One of the most important callbacks - it can save progress after each epoch or track selected measure value and save only the best weights.

https://keras.io/api/callbacks/model_checkpoint/

Params:
* *filepath* - where to save checkpoint(s), if it contains '{epoch}' it will save model after each epoch
* *monitor* - metric to follow, you can add anything you want to from train log - loss, val_loss, custom metrics like val_mean_absolute_error...
* *save_best_only* - if only the best model (measured by monitor) should be saved

Target metric has to be set in model (in case you are not using just a simple loss).

In case of using *val_* metrics you need to provide validation data to the model.

In [None]:
model_checkpoint = keras.callbacks.ModelCheckpoint(
    filepath="checkpoints",
    monitor='val_mean_absolute_error',
    save_best_only=True,
    verbose=1)

## EarlyStopping

Can stop training early when target metric has stopped improving.
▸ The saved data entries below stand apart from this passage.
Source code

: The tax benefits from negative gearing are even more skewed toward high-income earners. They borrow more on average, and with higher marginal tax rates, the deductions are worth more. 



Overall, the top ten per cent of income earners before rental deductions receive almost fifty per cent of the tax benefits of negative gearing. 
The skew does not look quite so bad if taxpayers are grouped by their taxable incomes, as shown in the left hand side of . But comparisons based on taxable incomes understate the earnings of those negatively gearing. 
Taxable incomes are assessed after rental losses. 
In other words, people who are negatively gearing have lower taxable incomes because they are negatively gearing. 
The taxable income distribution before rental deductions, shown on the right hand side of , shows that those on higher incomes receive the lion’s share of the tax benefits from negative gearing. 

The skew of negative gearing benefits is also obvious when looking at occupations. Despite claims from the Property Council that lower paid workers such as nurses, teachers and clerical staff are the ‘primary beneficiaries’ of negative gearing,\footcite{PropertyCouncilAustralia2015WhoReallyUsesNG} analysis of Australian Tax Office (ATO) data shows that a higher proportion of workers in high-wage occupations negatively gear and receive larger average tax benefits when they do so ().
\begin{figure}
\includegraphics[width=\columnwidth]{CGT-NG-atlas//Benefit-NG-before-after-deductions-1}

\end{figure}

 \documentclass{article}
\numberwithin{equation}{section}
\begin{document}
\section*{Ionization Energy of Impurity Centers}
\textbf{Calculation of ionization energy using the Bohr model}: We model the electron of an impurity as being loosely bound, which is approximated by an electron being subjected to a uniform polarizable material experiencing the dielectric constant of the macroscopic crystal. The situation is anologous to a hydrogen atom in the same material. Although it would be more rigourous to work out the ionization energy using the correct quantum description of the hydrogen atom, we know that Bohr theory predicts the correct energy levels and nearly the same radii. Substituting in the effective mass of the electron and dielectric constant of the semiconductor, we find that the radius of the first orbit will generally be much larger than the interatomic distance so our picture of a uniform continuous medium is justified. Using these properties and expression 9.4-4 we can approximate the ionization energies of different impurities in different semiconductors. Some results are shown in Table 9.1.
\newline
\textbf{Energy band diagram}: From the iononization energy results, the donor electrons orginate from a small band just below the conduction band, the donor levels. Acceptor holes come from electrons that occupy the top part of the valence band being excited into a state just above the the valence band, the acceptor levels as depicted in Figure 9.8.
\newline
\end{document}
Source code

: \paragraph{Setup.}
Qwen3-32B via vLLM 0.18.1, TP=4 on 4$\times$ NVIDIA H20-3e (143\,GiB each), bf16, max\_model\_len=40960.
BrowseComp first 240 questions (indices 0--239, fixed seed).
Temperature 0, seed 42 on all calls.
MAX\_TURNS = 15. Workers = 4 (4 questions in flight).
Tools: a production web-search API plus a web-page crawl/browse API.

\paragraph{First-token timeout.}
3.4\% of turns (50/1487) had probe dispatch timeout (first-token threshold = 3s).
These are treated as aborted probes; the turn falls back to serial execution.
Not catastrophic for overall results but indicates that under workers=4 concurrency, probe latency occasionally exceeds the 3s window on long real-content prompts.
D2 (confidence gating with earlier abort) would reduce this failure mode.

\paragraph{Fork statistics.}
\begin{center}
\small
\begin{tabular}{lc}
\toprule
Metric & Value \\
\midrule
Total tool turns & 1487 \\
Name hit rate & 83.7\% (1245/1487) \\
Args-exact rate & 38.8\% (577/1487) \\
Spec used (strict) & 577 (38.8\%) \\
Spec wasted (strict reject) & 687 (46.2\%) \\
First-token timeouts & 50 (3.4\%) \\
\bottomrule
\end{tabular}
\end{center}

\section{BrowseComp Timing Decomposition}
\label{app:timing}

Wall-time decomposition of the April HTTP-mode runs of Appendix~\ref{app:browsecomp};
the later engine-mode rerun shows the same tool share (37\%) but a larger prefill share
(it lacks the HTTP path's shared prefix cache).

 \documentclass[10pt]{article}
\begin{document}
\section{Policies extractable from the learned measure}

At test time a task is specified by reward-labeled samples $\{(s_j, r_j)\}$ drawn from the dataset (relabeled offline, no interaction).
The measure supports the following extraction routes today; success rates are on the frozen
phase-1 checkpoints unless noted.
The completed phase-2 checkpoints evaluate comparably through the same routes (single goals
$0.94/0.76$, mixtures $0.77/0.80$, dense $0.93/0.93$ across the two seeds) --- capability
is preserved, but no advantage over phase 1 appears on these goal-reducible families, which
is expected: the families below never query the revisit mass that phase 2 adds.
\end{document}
https://keras.io/api/callbacks/early_stopping/

Params:
* *monitor* - metric to follow, you can add anything you want to from train log - loss, val_loss, custom metrics like val_mean_absolute_error...
* *patience* - number of epochs without improvement
* *min_delta* - minimal change the will be considered as an improvement
* *restore_best_weights* - if the best weights should be restored or just use the latest weights from training

In [None]:
early_stopping = keras.callbacks.EarlyStopping(
    monitor="val_loss",
    patience=30)

## CSVLogger

Stream the training progress to the file.

https://keras.io/api/callbacks/csv_logger/

Params:
* *filename* - Filename of the CSV file, e.g. 'run/log.csv'.
* *separator* - String used to separate elements in the CSV file.
* *append* - Boolean. True: append if file exists (useful for continuing training). False: overwrite existing file.

In [None]:
csv_logger = keras.callbacks.CSVLogger('train.log', separator=',', append=False)

## Generic Callback

If you need some custom calls, you can use Callback with multiple prepared functions to implement:
* on_batch_begin
* on_batch_end
* on_epoch_begin
* ...

https://www.tensorflow.org/api_docs/python/tf/keras/callbacks/Callback

Data about training are provided in *logs* parameter.

## Setting callbacks to model

Callbacks are set fit function.

In case of mutliple callbacks we can put them into List and set the List into the parameter.

In [None]:
callbacks_list = [
    model_checkpoint,
    early_stopping,
    csv_logger
]

Use set callbacks and run training for 700 epochs.

In [None]:
%%time
history = model.fit(
    train_features,
    train_labels,
    batch_size = 16,
    validation_split=0.2,
    verbose=1, 
    callbacks=callbacks_list,
    epochs=700)

Thaks to early stopping callback interrupts training right before overfitting.

In [None]:
plt.plot(history.history['loss'], label='loss')
plt.plot(history.history['val_loss'], label='val_loss')
plt.xlabel('Epoch')
plt.ylim(0,10)
plt.legend()
plt.grid(True)

## Changing learning rate dynamically

Changing learning rate over the training.

Optimizers like Adam do not used this technique very often since it can scale gradients in some degree.

## LearningRateScheduler

Allows users to set custom learning rate decay.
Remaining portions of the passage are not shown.